Веденей надвинул шляпенку и, не подымая глаз, пережевывая губами, вежливенько протеснился куда ему следовало; его левую щеку едва заметно подергивало. Сивобородые подвинулись, дали ему место на лавке.
— Вот Андрон жалится миру, — сказал Ларивон, не взглядывая на Веденея и уставив бороду в землю, — жалится миру, будто обида ему от тебя…
Андрон тряхнул волосами и поспешно заговорил:
— Как же не обида, господа старички?.. Четвертый год сапоги ношу — не допросишься. Чуть что — вожжами… бабу заездил на работе…
— Твоя речь впереди! — строго сказал Ларивон.
Гараська дернул Андрона за рукав и выразительно мигнул ему. Веденей вскочил с места, обнажил голову и низко поклонился на все стороны.
— Я миру не супротивник, — прошамкал он дрожащим голосом, — глядите, отцы, вам виднее… Кажись, добро свое не проматывал, нажитое не расточал… Вот, отцы, дом — полная чаша… коровы, овцы, лошади… Вот хлеба старого семь одоньев!
— Язычком добыто! — сказал Гараська.
— Помолчи, — шепнул ему отец.
Веденей сделал вид, что это его не касается.
— Теперича он говорит — вожжами… — продолжал он. — Не потаю, отцы, случалось. Но чем же дом-ат держится, коли не строгостью? Я на тебя сошлюсь, Ларивон Власыч, аль на тебя, Сидор Егорыч, аль на тебя, Афанасий Яклич. Чать, ты, Власыч, не задумался Семке лоб забрить (Ларивон насупил свои лохматые брови), ты, Сидор Егорыч, случалось, бивал свово Пашку не токмо вожжами, а и — прямо надо говорить — чем пбпадя; а уж об тебе, Афанасий Яклич, и толковать не приходится!.. Ну, и что ж, отцы, неужто плохо? У кого полны закрома хлеба? У кого гумно ломится от одоньев? У кого порядок в дому?.. Все у вас, благодетели. Отцы! Я вот что скажу: сами знаете, сколь трудно домок собирать… («Да, ежели хребтом!» — не унимался Гараська.) Там пригляди, там прикажи, там приладь… Всюду глаз, да руки, да ноги.

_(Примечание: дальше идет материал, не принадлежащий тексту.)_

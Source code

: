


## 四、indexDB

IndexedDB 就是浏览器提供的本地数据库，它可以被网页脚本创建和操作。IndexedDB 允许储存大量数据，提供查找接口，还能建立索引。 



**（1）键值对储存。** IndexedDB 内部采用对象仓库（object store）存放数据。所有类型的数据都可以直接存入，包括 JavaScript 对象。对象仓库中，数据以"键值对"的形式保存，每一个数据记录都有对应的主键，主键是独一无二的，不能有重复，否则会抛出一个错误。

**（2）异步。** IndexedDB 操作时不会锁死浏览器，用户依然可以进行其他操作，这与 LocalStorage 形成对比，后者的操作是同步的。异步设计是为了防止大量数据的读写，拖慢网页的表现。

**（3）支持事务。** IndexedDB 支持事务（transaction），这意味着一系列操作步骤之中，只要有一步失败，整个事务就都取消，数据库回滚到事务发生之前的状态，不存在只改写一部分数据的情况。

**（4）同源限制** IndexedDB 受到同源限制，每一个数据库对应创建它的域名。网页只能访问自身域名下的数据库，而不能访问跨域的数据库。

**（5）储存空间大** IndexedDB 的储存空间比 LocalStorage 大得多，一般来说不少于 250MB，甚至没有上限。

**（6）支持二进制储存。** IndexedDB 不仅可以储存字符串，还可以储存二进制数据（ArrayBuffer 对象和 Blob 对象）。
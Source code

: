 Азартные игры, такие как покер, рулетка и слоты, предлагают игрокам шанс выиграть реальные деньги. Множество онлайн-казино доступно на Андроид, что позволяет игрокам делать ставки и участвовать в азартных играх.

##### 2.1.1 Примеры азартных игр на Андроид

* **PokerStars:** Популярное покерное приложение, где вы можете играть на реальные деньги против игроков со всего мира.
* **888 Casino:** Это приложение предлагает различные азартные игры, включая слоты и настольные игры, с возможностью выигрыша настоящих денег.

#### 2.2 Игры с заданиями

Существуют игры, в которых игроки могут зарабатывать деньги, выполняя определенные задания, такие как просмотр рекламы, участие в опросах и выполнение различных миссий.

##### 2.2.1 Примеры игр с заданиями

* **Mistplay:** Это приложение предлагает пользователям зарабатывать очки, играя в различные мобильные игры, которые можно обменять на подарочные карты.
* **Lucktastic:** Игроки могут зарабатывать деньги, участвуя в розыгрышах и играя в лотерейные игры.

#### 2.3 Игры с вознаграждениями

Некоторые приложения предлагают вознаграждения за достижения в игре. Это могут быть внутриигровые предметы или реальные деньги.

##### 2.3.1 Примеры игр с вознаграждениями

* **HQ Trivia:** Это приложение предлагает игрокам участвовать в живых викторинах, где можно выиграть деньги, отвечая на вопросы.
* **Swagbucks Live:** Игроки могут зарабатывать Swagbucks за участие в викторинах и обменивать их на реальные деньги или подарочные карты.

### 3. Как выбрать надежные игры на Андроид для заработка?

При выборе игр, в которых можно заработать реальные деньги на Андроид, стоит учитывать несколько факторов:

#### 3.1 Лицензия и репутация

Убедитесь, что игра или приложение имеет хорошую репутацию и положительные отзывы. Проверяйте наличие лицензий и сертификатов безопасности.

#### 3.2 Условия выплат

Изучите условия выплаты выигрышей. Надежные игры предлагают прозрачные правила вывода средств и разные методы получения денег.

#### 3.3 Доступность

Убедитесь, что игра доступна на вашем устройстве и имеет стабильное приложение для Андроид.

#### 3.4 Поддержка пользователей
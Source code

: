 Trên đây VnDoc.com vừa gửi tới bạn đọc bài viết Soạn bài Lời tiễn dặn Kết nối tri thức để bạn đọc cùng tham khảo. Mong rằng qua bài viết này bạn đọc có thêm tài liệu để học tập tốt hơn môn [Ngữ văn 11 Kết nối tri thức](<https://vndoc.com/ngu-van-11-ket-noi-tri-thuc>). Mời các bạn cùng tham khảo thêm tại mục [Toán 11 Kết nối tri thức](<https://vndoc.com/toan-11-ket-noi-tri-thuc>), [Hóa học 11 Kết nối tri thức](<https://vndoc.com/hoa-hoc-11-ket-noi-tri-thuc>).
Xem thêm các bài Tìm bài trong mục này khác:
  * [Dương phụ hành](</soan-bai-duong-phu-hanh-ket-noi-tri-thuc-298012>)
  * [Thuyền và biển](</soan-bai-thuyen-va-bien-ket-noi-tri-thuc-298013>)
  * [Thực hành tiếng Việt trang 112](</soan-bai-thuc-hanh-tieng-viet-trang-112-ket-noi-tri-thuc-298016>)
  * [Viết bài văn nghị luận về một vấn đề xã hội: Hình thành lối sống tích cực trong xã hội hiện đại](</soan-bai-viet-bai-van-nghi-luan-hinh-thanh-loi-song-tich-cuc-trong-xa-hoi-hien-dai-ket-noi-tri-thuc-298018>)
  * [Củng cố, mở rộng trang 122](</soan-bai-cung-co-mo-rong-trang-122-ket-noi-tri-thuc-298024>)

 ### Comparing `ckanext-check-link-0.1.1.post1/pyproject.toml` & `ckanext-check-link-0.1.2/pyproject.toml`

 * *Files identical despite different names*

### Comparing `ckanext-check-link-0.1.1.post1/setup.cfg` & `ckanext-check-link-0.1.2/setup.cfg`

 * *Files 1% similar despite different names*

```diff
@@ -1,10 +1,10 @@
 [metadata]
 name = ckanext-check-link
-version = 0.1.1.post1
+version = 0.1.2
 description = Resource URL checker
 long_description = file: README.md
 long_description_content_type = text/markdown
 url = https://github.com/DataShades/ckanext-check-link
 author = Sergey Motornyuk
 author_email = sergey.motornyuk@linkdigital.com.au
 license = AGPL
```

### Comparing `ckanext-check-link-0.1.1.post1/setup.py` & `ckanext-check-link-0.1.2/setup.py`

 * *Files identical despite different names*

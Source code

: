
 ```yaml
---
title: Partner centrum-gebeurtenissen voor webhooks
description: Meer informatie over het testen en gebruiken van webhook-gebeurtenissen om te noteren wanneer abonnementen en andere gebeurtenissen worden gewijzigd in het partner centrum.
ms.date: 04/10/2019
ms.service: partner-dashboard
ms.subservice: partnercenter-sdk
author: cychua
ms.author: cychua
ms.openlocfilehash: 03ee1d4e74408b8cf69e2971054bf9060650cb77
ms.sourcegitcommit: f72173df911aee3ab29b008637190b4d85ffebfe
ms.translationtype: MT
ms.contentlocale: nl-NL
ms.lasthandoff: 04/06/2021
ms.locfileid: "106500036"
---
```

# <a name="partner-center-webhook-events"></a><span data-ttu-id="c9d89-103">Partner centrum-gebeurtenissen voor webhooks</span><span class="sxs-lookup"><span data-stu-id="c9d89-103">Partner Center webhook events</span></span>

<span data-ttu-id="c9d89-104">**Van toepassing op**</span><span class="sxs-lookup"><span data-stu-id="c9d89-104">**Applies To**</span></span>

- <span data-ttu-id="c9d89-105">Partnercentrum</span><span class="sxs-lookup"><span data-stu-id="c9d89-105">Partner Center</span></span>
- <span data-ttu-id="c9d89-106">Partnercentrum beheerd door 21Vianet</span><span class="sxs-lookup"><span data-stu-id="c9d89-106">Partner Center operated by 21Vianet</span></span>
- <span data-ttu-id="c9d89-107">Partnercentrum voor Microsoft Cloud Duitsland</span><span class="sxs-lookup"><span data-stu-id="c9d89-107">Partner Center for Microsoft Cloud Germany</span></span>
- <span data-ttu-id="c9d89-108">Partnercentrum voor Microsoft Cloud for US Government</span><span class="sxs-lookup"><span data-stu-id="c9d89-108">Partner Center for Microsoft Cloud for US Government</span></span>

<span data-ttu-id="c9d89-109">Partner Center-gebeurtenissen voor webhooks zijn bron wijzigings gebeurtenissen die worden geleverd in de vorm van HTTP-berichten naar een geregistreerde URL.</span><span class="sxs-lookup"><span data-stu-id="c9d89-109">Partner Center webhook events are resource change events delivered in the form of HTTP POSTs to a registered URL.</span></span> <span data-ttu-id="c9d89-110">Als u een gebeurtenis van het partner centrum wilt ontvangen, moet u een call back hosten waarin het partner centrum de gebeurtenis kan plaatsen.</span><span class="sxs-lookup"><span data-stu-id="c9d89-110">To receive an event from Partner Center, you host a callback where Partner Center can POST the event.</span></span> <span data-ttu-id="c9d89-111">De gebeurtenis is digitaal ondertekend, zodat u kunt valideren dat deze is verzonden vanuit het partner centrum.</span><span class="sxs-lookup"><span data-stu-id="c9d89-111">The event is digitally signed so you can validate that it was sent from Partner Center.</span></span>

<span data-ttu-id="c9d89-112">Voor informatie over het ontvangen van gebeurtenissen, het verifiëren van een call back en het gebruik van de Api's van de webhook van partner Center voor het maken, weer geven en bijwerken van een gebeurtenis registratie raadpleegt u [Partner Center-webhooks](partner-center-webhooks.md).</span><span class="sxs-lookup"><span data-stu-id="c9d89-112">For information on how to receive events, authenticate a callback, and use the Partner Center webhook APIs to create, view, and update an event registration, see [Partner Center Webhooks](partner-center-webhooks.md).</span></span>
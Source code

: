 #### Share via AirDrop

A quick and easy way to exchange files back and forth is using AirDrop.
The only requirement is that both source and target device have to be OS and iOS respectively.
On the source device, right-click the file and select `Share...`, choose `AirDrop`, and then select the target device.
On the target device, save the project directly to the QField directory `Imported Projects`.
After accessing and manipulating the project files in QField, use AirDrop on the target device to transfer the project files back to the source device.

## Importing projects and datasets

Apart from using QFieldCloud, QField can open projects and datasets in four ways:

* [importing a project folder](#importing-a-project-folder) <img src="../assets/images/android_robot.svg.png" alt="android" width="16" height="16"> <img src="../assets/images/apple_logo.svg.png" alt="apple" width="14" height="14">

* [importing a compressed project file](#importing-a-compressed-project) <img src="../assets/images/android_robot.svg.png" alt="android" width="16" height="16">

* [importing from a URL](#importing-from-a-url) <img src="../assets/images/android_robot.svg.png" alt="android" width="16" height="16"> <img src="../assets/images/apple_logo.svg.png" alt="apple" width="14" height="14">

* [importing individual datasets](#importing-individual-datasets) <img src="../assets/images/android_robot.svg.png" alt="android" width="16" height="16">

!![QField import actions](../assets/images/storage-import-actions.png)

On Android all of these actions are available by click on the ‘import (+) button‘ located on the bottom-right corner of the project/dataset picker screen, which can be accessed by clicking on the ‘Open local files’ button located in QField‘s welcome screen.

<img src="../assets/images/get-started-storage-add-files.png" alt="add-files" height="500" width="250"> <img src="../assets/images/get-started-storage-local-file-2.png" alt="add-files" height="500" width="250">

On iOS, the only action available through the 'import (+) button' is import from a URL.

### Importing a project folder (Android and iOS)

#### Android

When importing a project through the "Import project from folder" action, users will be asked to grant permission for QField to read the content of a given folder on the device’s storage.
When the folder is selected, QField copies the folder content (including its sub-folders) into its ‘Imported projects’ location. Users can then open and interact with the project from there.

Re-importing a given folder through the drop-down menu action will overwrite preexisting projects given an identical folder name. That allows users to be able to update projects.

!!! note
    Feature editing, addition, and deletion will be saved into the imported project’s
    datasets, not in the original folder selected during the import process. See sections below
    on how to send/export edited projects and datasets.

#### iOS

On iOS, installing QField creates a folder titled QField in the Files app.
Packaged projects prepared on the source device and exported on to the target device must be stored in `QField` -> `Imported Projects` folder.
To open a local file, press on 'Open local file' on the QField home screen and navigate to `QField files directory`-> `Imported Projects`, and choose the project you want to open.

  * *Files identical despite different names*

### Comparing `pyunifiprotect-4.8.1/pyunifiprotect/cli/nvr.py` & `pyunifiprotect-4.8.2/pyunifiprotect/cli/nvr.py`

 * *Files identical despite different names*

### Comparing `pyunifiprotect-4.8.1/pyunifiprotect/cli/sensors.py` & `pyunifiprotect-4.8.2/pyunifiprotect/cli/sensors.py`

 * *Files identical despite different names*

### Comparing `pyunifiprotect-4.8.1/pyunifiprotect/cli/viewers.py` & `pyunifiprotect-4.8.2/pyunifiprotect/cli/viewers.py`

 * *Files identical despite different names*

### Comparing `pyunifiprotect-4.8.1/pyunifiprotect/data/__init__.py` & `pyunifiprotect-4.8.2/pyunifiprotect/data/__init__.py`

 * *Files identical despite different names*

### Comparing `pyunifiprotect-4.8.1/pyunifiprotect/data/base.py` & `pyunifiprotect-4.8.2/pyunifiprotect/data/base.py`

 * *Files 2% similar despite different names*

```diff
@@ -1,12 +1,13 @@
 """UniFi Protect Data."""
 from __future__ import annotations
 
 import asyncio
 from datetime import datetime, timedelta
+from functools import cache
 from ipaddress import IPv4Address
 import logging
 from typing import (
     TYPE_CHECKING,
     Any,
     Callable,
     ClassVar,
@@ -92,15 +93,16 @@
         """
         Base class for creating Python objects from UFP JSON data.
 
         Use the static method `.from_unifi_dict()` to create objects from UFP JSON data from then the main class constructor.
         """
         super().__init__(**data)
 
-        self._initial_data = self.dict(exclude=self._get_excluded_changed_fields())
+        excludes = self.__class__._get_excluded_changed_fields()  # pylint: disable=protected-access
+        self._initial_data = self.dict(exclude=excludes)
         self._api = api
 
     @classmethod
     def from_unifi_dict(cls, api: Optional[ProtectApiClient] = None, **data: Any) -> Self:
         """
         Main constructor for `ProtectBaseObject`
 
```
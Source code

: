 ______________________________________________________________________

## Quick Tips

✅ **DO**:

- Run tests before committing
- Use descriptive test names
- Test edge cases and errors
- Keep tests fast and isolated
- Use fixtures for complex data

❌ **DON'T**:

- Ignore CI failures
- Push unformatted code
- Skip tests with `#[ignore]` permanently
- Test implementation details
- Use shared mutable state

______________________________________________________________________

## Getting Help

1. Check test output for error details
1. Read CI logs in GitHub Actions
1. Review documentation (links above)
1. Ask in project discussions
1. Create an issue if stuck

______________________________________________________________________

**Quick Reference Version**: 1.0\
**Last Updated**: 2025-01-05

Молодые-то и спать горазды, и выпить, бывает, не дураки, и работу не больно любят. Кому будить? Кому постращать? Кому указать, как работают — по-нашему, отцы, по-старински? Все на родителя, все на нас, господа старички!.. Что же это теперь будя? Хозяйство, что горенка: сдвинь державу — все разлезется. Ты говоришь, Андроша, вожжи… Как же тебя, друг сердешный, не поучить, коли ты вот до сего часу отчета мне в деньгах не отдал? Давал я ему, отцы, на три косы, а он привез одноё, и сам хмельной. Рассудите, благодетели!
Андрон опять тряхнул волосами и сказал:
— Провалиться, старички, в рот капли не брал! А что до денег, которые он мне давал деньги, я хоть сейчас… до последнего грошика целы.
— Помолчи малость! — с неудовольствием сказал Ларивон.
— Эка у тебя язык-то, малый, свербит? — гневно крикнул Афанасий Яковлев.
И Веденей ободрился, что так гневно закричали на Андрона.
— Ну, теперь ты жалишься, Андроша, про сапоги, — еще умильнее сказал он. — Точно, старички, сапог я ему не покупал. К чему? Вот они у меня, вытяжки-то, — и он приподнял свою ногу в лапте, — с малых лет отзваниваю!..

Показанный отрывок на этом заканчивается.